# TASK INSTRUCTIONS
Go through the data below. Pull out every line that has the word "stencils".

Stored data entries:
»»

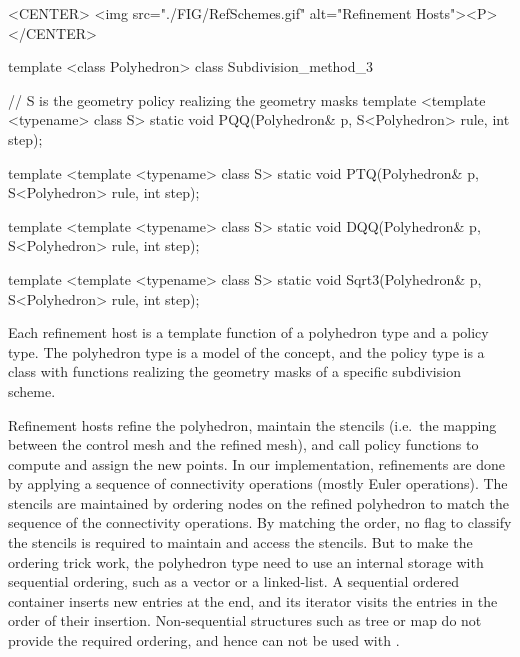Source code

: \begin{ccHtmlOnly}
  <CENTER>
     <img src="./FIG/RefSchemes.gif" alt="Refinement Hosts"><P>
  </CENTER>
\end{ccHtmlOnly}


\begin{ccExampleCode}
template <class Polyhedron>
class Subdivision_method_3 {
  // S is the geometry policy realizing the geometry masks
  template <template <typename> class S>
  static void PQQ(Polyhedron& p, S<Polyhedron> rule, int step);

  template <template <typename> class S>
  static void PTQ(Polyhedron& p, S<Polyhedron> rule, int step);

  template <template <typename> class S>
  static void DQQ(Polyhedron& p, S<Polyhedron> rule, int step);

  template <template <typename> class S>
  static void Sqrt3(Polyhedron& p, S<Polyhedron> rule, int step);
}
\end{ccExampleCode}


Each refinement host is a template function of
a polyhedron type and a policy type. The polyhedron type is
a model of the  concept, and the
policy type is a class with functions realizing the 
geometry masks of a specific subdivision scheme.

Refinement hosts refine the polyhedron, maintain the stencils 
(i.e.~the mapping between the control mesh and the refined mesh), 
and call policy functions to compute and assign the new points. 
In our implementation, refinements are done by applying a 
sequence of connectivity operations (mostly Euler operations).
The stencils are maintained by ordering nodes on the refined 
polyhedron to match the sequence of the connectivity operations. 
By matching the order, no flag to classify the stencils 
is required to maintain and access the stencils.
But to make the ordering trick work, the polyhedron type need 
to use an internal storage with sequential ordering, such as
a vector or a linked-list. A sequential ordered container inserts
new entries at the end, and its iterator visits the entries in the 
order of their insertion. Non-sequential structures such as 
tree or map do not provide the required ordering, and hence
can not be used with .
 
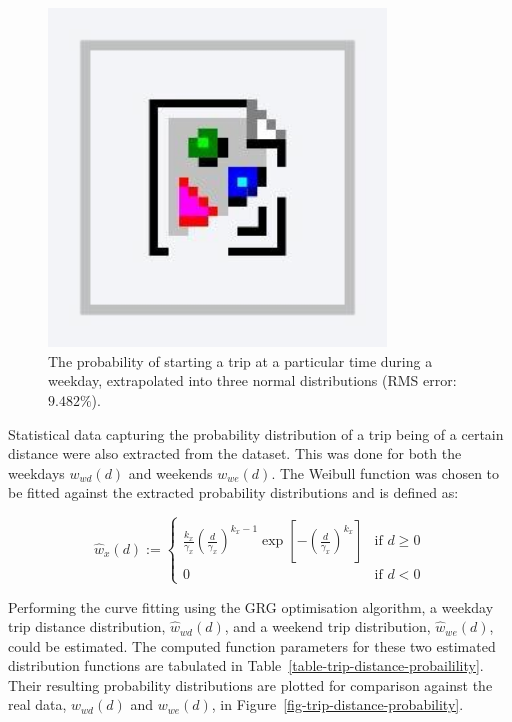 \begin{figure}\centering
 \includegraphics[width=0.8\textwidth]{foo}
 \caption{The probability of starting a trip at a particular time during a weekday, extrapolated into three normal distributions (RMS error: $9.482\%$).}
 \label{fig-starting-a-trip-probability}
\end{figure}

Statistical data capturing the probability distribution of a trip being of a certain distance were also extracted from the dataset. This was done for both the weekdays $w_{wd}(d)$ and weekends $w_{we}(d)$. The Weibull function was chosen to be fitted against the extracted probability distributions and is defined as:

\begin{equation}
\hat{w}_x(d) :=
	\begin{cases}
		\frac{k_x}{\gamma_x}\left(\frac{d}{\gamma_x}\right)^{k_x-1}\exp\left[-\left(\frac{d}{\gamma_x}\right)^{k_x}\right] &\text{if } d \geq 0 \\
		0 &\text{if } d < 0
	\end{cases}
\end{equation}

Performing the curve fitting using the GRG optimisation algorithm, a weekday trip distance distribution, $\hat{w}_{wd}(d)$, and a weekend trip distribution, $\hat{w}_{we}(d)$, could be estimated. The computed function parameters for these two estimated distribution functions are tabulated in Table~\ref{table-trip-distance-probailility}. Their resulting probability distributions are plotted for comparison against the real data, $w_{wd}(d)$ and $w_{we}(d)$, in Figure~\ref{fig-trip-distance-probability}.\\


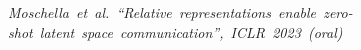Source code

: \documentclass[preview]{standalone}
\begin{document}
\begin{center}
\mbox{\textit{Moschella et al. “Relative representations enable zero-shot latent space communication”, ICLR 2023 (oral)}}
\end{center}
\end{document}
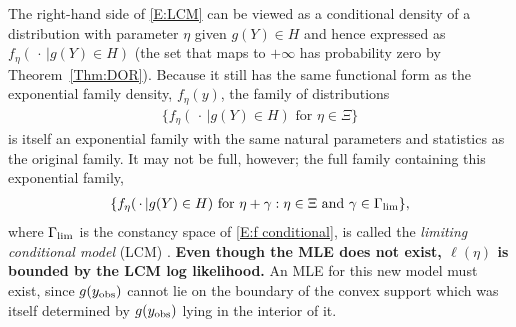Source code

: The right-hand side of \eqref{E:LCM} can be viewed as a conditional density of a 
distribution with parameter $\eta$ given $g(Y) \in H$ and hence expressed as $f_{\eta}
(\, \cdot\,  | g(Y) \in H)$ (the set that maps to $+\infty$ has probability zero by 
Theorem~\ref{Thm:DOR}).  Because it still has the same functional form as the 
exponential family density, $f_\eta(y)$, the family of distributions
\begin{align} \label{E:f conditional}
\{ f_{\eta}(\, \cdot\,  | g(Y) \in H) \text{ for } \eta \in \Xi \}
\end{align}
is itself an exponential family with the same natural parameters and statistics as the 
original family.  
It may not be full, however; the full family containing this exponential family,
\begin{align*}
\{ f_{\eta}(\, \cdot\,  | g(Y) \in H) \text{ for }  \eta + \gamma: \eta \in \Xi \text
{ and } \gamma \in \Gamma_{\textrm{lim}} \},
\end{align*}
where $\Gamma_{\textrm{lim}}$ is the constancy space of \eqref{E:f conditional},
is called the \emph{limiting conditional model} (LCM) \citep{Geyer:gdor}.  
\textbf{Even though the MLE does not exist, $\ell(\eta)$ is bounded by the LCM log 
likelihood.}
An MLE for this new model must exist, since $g(y_{\textrm{obs}})$ cannot lie on the boundary of 
the convex support which was itself determined by $g(y_{\textrm{obs}})$ lying in the interior of 
it.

««

# TASK OUTPUT
Refinement hosts refine the polyhedron, maintain the stencils 
The stencils are maintained by ordering nodes on the refined 
By matching the order, no flag to classify the stencils 
is required to maintain and access the stencils.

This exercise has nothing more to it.